L'huile d'olive pourrait contribuer à protéger la peau contre les effets du soleil liés au vieillissement

De nouvelles recherches suggèrent qu'une consommation élevée d'huile d'olive et d'autres graisses monoinsaturées pourrait protéger la peau contre le vieillissement cutané lié au soleil.

Une nouvelle étude française suggère qu'une consommation élevée d'huile d'olive et d'autres graisses monoinsaturées pourrait protéger la peau contre le vieillissement cutané lié au soleil.

Publiée dans la revue Public Library of Science, cette étude visait à approfondir l’hypothèse selon laquelle les acides gras monoinsaturés réduisent les dommages oxydatifs dans l’organisme, tout en diminuant la résistance à l’insuline et l’inflammation, autant de facteurs susceptibles de ralentir le vieillissement cutané dû aux dommages causés par le soleil, ou « photovieillissement ».

Cette étude transversale a porté sur 1 264 femmes et 1 655 hommes, tous âgés de 45 à 60 ans. Les participants ont rempli des questionnaires sur leur alimentation au moins dix fois au cours des deux premières années et demie de suivi, ce qui a permis d’estimer leur apport en acides gras monoinsaturés provenant de l’huile d’olive et d’autres sources. Le photovieillissement cutané a ensuite été évalué à partir de photographies.

Les résultats de l’étude suggèrent qu’un risque moindre de photovieillissement sévère est associé à des apports plus élevés en acides gras monoinsaturés provenant de l’huile d’olive, ainsi que d’autres huiles végétales.

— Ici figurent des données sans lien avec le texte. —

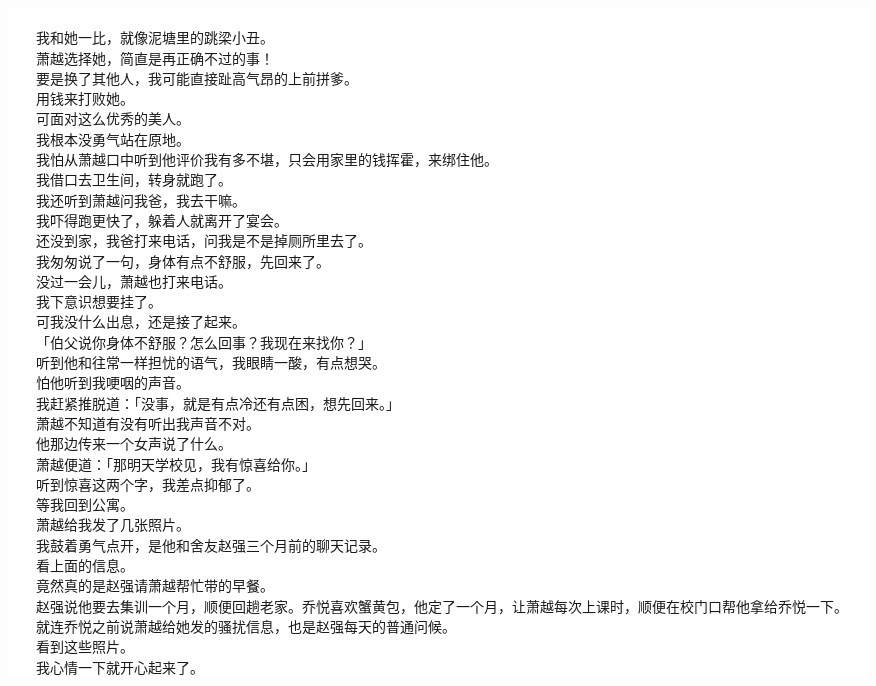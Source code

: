 <br>   
&emsp;&emsp;我和她一比，就像泥塘里的跳梁小丑。  
<br>   
&emsp;&emsp;萧越选择她，简直是再正确不过的事！  
<br>   
&emsp;&emsp;要是换了其他人，我可能直接趾高气昂的上前拼爹。  
<br>   
&emsp;&emsp;用钱来打败她。  
<br>   
&emsp;&emsp;可面对这么优秀的美人。  
<br>   
&emsp;&emsp;我根本没勇气站在原地。  
<br>   
&emsp;&emsp;我怕从萧越口中听到他评价我有多不堪，只会用家里的钱挥霍，来绑住他。  
<br>   
&emsp;&emsp;我借口去卫生间，转身就跑了。  
<br>   
&emsp;&emsp;我还听到萧越问我爸，我去干嘛。  
<br>   
&emsp;&emsp;我吓得跑更快了，躲着人就离开了宴会。  
<br>   
&emsp;&emsp;还没到家，我爸打来电话，问我是不是掉厕所里去了。  
<br>   
&emsp;&emsp;我匆匆说了一句，身体有点不舒服，先回来了。  
<br>   
&emsp;&emsp;没过一会儿，萧越也打来电话。  
<br>   
&emsp;&emsp;我下意识想要挂了。  
<br>   
&emsp;&emsp;可我没什么出息，还是接了起来。  
<br>   
&emsp;&emsp;「伯父说你身体不舒服？怎么回事？我现在来找你？」  
<br>   
&emsp;&emsp;听到他和往常一样担忧的语气，我眼睛一酸，有点想哭。  
<br>   
&emsp;&emsp;怕他听到我哽咽的声音。  
<br>   
&emsp;&emsp;我赶紧推脱道：「没事，就是有点冷还有点困，想先回来。」  
<br>   
&emsp;&emsp;萧越不知道有没有听出我声音不对。  
<br>   
&emsp;&emsp;他那边传来一个女声说了什么。  
<br>   
&emsp;&emsp;萧越便道：「那明天学校见，我有惊喜给你。」  
<br>   
&emsp;&emsp;听到惊喜这两个字，我差点抑郁了。  
<br>   
&emsp;&emsp;等我回到公寓。  
<br>   
&emsp;&emsp;萧越给我发了几张照片。  
<br>   
&emsp;&emsp;我鼓着勇气点开，是他和舍友赵强三个月前的聊天记录。  
<br>   
&emsp;&emsp;看上面的信息。  
<br>   
&emsp;&emsp;竟然真的是赵强请萧越帮忙带的早餐。  
<br>   
&emsp;&emsp;赵强说他要去集训一个月，顺便回趟老家。乔悦喜欢蟹黄包，他定了一个月，让萧越每次上课时，顺便在校门口帮他拿给乔悦一下。  
<br>   
&emsp;&emsp;就连乔悦之前说萧越给她发的骚扰信息，也是赵强每天的普通问候。  
<br>   
&emsp;&emsp;看到这些照片。  
<br>   
&emsp;&emsp;我心情一下就开心起来了。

Cependant, parmi les huiles végétales les plus couramment consommées (huile d’olive, d’arachide et de tournesol), c’est la consommation d’huile d’olive qui présentait la plus forte association avec une réduction du vieillissement, et c’était la seule association statistiquement significative.

Bien que les acides gras monoinsaturés aient été associés à une réduction du risque de vieillissement cutané global chez les deux sexes, aucune association n’a été observée avec les acides gras monoinsaturés présents dans la viande, les produits laitiers ou la charcuterie. La raison de ce phénomène n’est pas claire, car les produits laitiers fournissent des quantités de graisses monoinsaturées similaires à celles de l’huile d’olive. Cependant, les auteurs de l’étude ont émis l’hypothèse que cela pourrait s’expliquer par la forte teneur en graisses saturées nocives également présentes dans les produits laitiers, ou peut-être par les polyphénols de l’huile d’olive, dont on pense qu’ils protègent contre les dommages cellulaires.

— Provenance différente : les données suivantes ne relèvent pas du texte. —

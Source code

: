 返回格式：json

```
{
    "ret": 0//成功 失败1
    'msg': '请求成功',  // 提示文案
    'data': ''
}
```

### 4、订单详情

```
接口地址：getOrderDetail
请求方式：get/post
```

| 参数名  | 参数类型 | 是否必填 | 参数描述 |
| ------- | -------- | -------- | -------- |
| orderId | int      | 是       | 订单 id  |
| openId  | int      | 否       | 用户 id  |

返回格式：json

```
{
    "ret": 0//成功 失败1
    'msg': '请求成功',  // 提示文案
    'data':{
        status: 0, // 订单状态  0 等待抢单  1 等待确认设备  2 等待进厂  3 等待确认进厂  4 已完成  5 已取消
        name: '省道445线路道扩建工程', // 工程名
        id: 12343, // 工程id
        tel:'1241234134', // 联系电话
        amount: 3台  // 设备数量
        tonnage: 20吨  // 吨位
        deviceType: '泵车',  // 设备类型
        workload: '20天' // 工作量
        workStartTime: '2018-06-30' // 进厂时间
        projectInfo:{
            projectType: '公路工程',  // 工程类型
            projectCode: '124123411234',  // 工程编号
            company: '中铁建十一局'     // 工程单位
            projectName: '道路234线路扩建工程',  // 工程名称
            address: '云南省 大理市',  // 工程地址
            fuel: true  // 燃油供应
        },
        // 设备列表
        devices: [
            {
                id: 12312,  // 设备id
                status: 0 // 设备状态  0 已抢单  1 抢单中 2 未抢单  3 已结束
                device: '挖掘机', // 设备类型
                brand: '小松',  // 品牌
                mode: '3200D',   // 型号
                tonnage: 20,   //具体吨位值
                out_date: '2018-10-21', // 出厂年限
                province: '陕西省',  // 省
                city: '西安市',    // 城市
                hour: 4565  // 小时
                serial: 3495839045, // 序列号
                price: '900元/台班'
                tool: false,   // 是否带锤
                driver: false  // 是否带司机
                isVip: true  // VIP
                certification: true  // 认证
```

Les auteurs ont conclu que ces résultats confirmaient l’effet bénéfique de l’huile d’olive sur le vieillissement cutané, tout en admettant que, les participants ayant consommé davantage d’huile d’olive ayant également adopté une alimentation globalement plus saine, ce facteur pouvait également contribuer à cet effet protecteur. Bien que les résultats semblent indiquer un nouvel effet bénéfique pour la santé d’un régime riche en huile d’olive, des recherches supplémentaires sont nécessaires dans ce domaine afin de déterminer le mécanisme par lequel les acides gras monoinsaturés ou d’autres composés présents dans l’huile d’olive protègent contre le vieillissement cutané.

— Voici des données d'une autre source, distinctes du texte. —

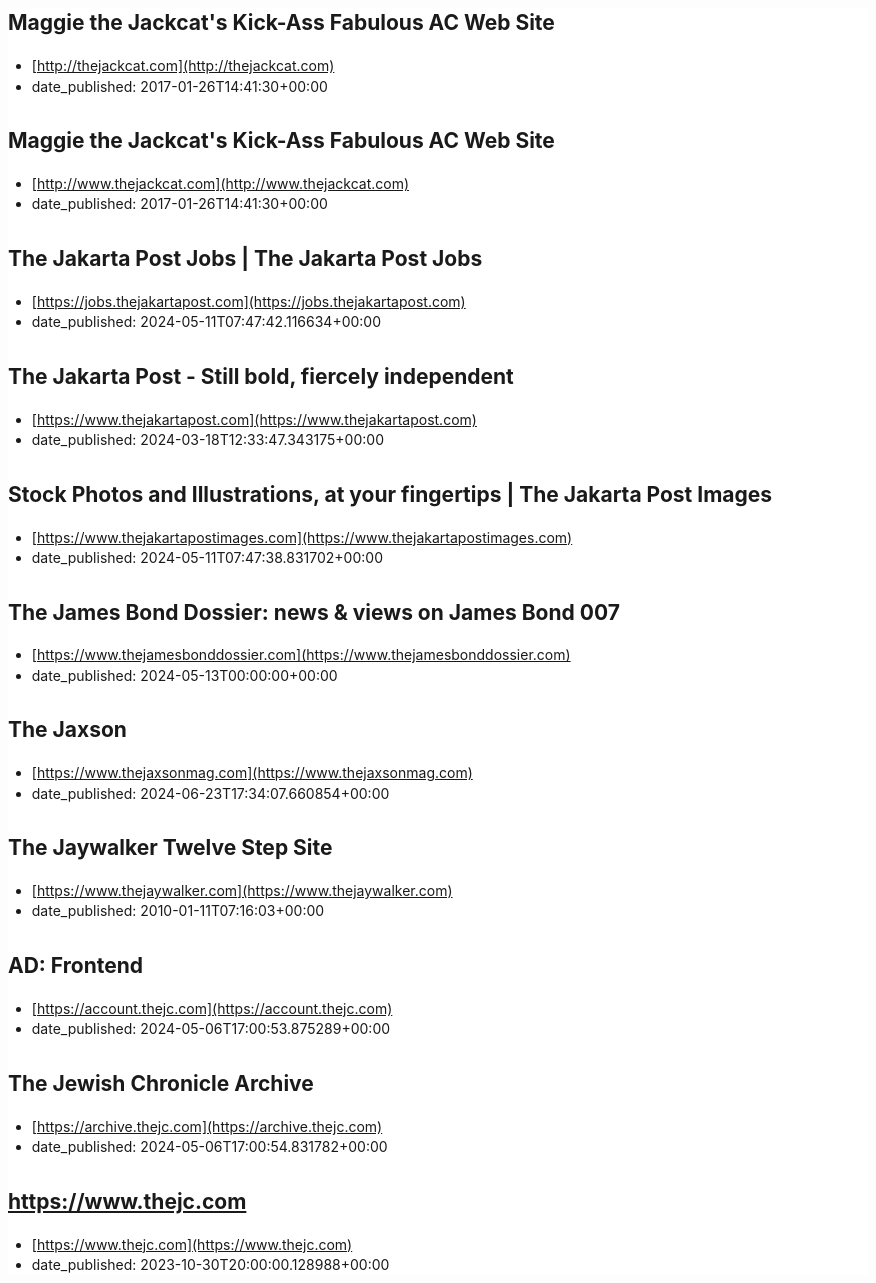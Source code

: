  ## Maggie the Jackcat's Kick-Ass Fabulous AC Web Site
 - [http://thejackcat.com](http://thejackcat.com)
 - date_published: 2017-01-26T14:41:30+00:00

 ## Maggie the Jackcat's Kick-Ass Fabulous AC Web Site
 - [http://www.thejackcat.com](http://www.thejackcat.com)
 - date_published: 2017-01-26T14:41:30+00:00

 ## The Jakarta Post Jobs | The Jakarta Post Jobs
 - [https://jobs.thejakartapost.com](https://jobs.thejakartapost.com)
 - date_published: 2024-05-11T07:47:42.116634+00:00

 ## The Jakarta Post  - Still bold, fiercely independent
 - [https://www.thejakartapost.com](https://www.thejakartapost.com)
 - date_published: 2024-03-18T12:33:47.343175+00:00

 ## Stock Photos and Illustrations, at your fingertips | The Jakarta Post Images
 - [https://www.thejakartapostimages.com](https://www.thejakartapostimages.com)
 - date_published: 2024-05-11T07:47:38.831702+00:00

 ## The James Bond Dossier: news & views on James Bond 007
 - [https://www.thejamesbonddossier.com](https://www.thejamesbonddossier.com)
 - date_published: 2024-05-13T00:00:00+00:00

 ## The Jaxson
 - [https://www.thejaxsonmag.com](https://www.thejaxsonmag.com)
 - date_published: 2024-06-23T17:34:07.660854+00:00

 ## The Jaywalker Twelve Step Site
 - [https://www.thejaywalker.com](https://www.thejaywalker.com)
 - date_published: 2010-01-11T07:16:03+00:00

 ## AD: Frontend
 - [https://account.thejc.com](https://account.thejc.com)
 - date_published: 2024-05-06T17:00:53.875289+00:00

 ## The Jewish Chronicle Archive
 - [https://archive.thejc.com](https://archive.thejc.com)
 - date_published: 2024-05-06T17:00:54.831782+00:00

 ## https://www.thejc.com
 - [https://www.thejc.com](https://www.thejc.com)
 - date_published: 2023-10-30T20:00:00.128988+00:00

Une alimentation riche en huile d’olive est largement considérée comme bénéfique pour la santé ; des recherches suggèrent en effet qu’elle offre une protection contre un large éventail de pathologies, notamment les maladies cardiaques, les accidents vasculaires cérébraux, l’arthrite et même certaines formes de cancer. Bien que des recherches supplémentaires soient nécessaires pour déterminer l’effet exact d’un régime riche en acides gras monoinsaturés sur le processus de vieillissement cutané, il ne fait guère de doute que l’huile d’olive est l’une des sources de graisses les plus bénéfiques pour notre santé.